DATA FOR REVIEW |
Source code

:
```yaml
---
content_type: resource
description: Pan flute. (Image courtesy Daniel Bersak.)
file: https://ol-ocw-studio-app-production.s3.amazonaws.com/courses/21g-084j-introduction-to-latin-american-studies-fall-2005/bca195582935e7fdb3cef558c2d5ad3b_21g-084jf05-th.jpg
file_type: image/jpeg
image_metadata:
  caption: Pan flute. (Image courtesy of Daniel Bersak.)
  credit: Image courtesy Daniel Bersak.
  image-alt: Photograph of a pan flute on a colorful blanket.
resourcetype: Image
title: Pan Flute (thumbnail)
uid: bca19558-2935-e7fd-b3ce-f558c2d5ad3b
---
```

WHAT THE EXERCISE ASKS |
Find "Daniel" in the data above. Report each line where it appears.

TASK RESULT |
description: Pan flute. (Image courtesy Daniel Bersak.)
  caption: Pan flute. (Image courtesy of Daniel Bersak.)
  credit: Image courtesy Daniel Bersak.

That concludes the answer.